In reading Bech’s account of the Danish experience, it is quite clear that many of the same pro and con arguments were heard then that we are hearing in the news today. According to Bech, “the debate consisted in the assertion of two fundamentally opposed sets of principles and values: ‘traditionalist’ ones on God, nature and the family, versus ‘modern ones’ on liberty, equality and justice.” Bech observed that conservatives and religionists were lined up on the opposition side and politicians from the “left and centre parties, the national organization of gays and lesbians” and some in the media were lined up on the side favoring registered partnerships.

Even the so-called “conservative” argument advanced recently by columnist Andrew Sullivan was heard in the Danish debate. The Danish version not unlike the American model argued that registered partnerships would “strengthen long-term monogamous relationships among homosexuals.” However, like the current debate, Bech noted that such arguments were advanced “only by a few male homosexuals in newspaper articles.” Furthermore, Bech discounted the validity of such arguments by noting the low partnership utilization rates, about 10%, by gay couples in Denmark. The primary argument for registered partnerships in late 1980s Denmark was, as now, based in personal liberty, equality and justice.

What are Bech’s observations of these arguments and the Danish situation? Although Bech could hardly be considered a conservative, he seemed to agree with the observation of many that legal recognition of gay coupling is antithetical to traditional values concerning marriage. To wit, he wrote: “The introduction of ‘registered partnerships’ in Denmark, then, shows a society where traditionalist principles and values have increasingly lost their power…”

Let that sink in a minute. Speaking as a sociologist, Bech did not lament the demise of traditional values but rather observed the occurrence as a fact. In fact, in the remainder of his article, he seemed to say the decline of traditionalist values did not really go far enough in Denmark. As evidence, he noted that gay coupling was not really equal with heterosexual marriage since state church weddings and adoption were excluded as benefits of registered partnerships.

From Bech’s perspective, Denmark fostered an alliance of traditional and modern values. The registered partnership law, to be sure, represented a decline in traditionalist values but the fact that adoption and church weddings were saved for straights testified to a society in transformation, in some uneasy middle ground.

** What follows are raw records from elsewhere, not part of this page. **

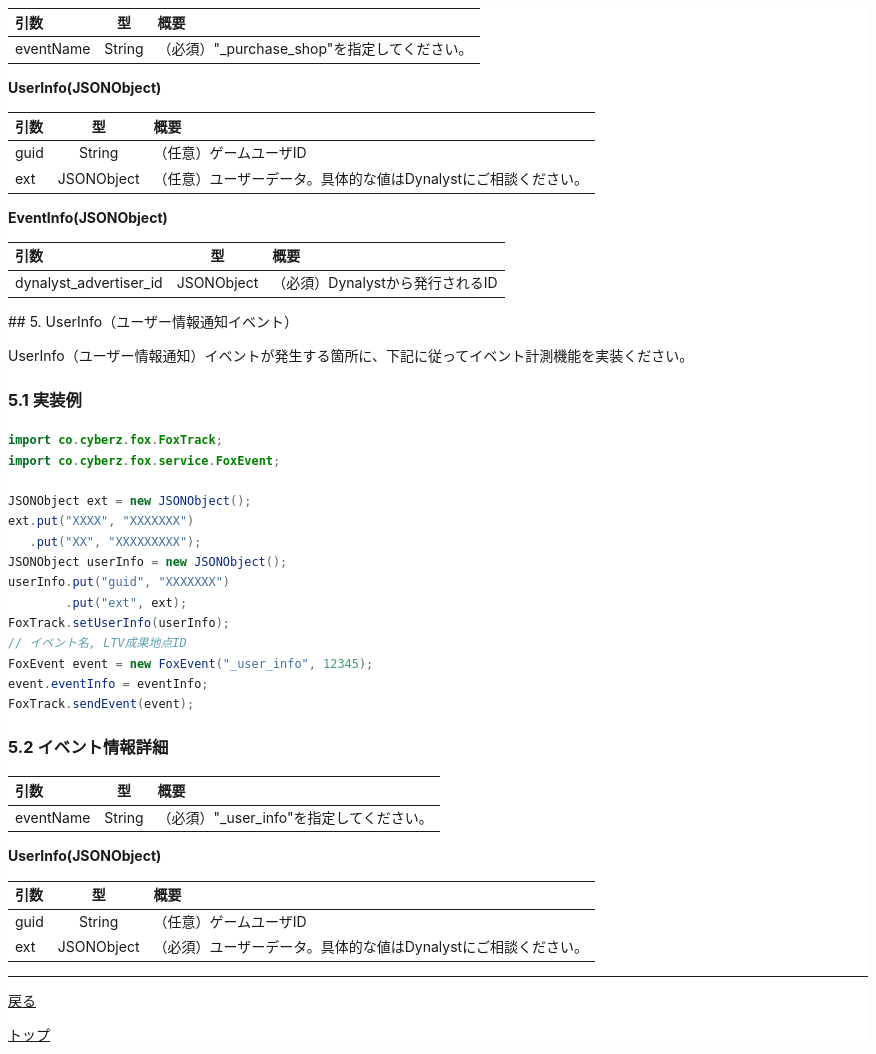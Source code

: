 | 引数 | 型 | 概要 |
|:---|:---:|:---|
|eventName|String|（必須）"_purchase_shop"を指定してください。|

**UserInfo(JSONObject)**

| 引数 | 型 | 概要 |
|:---|:---:|:---|
|guid|String|（任意）ゲームユーザID|
|ext|JSONObject|（任意）ユーザーデータ。具体的な値はDynalystにご相談ください。|

**EventInfo(JSONObject)**

| 引数 | 型 | 概要 |
|:---|:---:|:---|
|dynalyst_advertiser_id|JSONObject|（必須）Dynalystから発行されるID|


<div id="user_info"></div>
## 5. UserInfo（ユーザー情報通知イベント）

UserInfo（ユーザー情報通知）イベントが発生する箇所に、下記に従ってイベント計測機能を実装ください。

### 5.1 実装例

```java
import co.cyberz.fox.FoxTrack;
import co.cyberz.fox.service.FoxEvent;

JSONObject ext = new JSONObject();
ext.put("XXXX", "XXXXXXX")
   .put("XX", "XXXXXXXXX");
JSONObject userInfo = new JSONObject();
userInfo.put("guid", "XXXXXXX")
        .put("ext", ext);
FoxTrack.setUserInfo(userInfo);
// イベント名, LTV成果地点ID
FoxEvent event = new FoxEvent("_user_info", 12345);
event.eventInfo = eventInfo;
FoxTrack.sendEvent(event);
```

### 5.2 イベント情報詳細

| 引数 | 型 | 概要 |
|:---|:---:|:---|
|eventName|String|（必須）"_user_info"を指定してください。|

**UserInfo(JSONObject)**

| 引数 | 型 | 概要 |
|:---|:---:|:---|
|guid|String|（任意）ゲームユーザID|
|ext|JSONObject|（必須）ユーザーデータ。具体的な値はDynalystにご相談ください。|


---
[戻る](../../track_events/README.md#cooperation_medias)

[トップ](../../README.md)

I submit that the United States is in a similar place as Denmark pre-1989. Acceptance of gay marriage would represent the near complete decline of traditionalist values and civil unions would be an effort to wed incompatible worldviews. If Massachusetts and current polls are guides, we may end up with something like Denmark’s registered partnerships, a kind of values stew.

If we go the way of Denmark, a caution is in order. The rest of the story is that such compromises rarely satisfy anyone. Since so few gay couples take the partnership plunge, it seems plausible to agree with Bech’s suggestion that such political maneuvers are mainly “good tactics” in the overall fight for modernist values.

The current scene in Denmark may be prophetic for the U.S. Over the last decade, gay rights groups and the Danish parliament have been in regular battle over adoption and artificial insemination. In our case, if we go the way of civil unions, I suspect the compromise will only give both sides of the cultural divide a chance to breathe before the next battle ensues.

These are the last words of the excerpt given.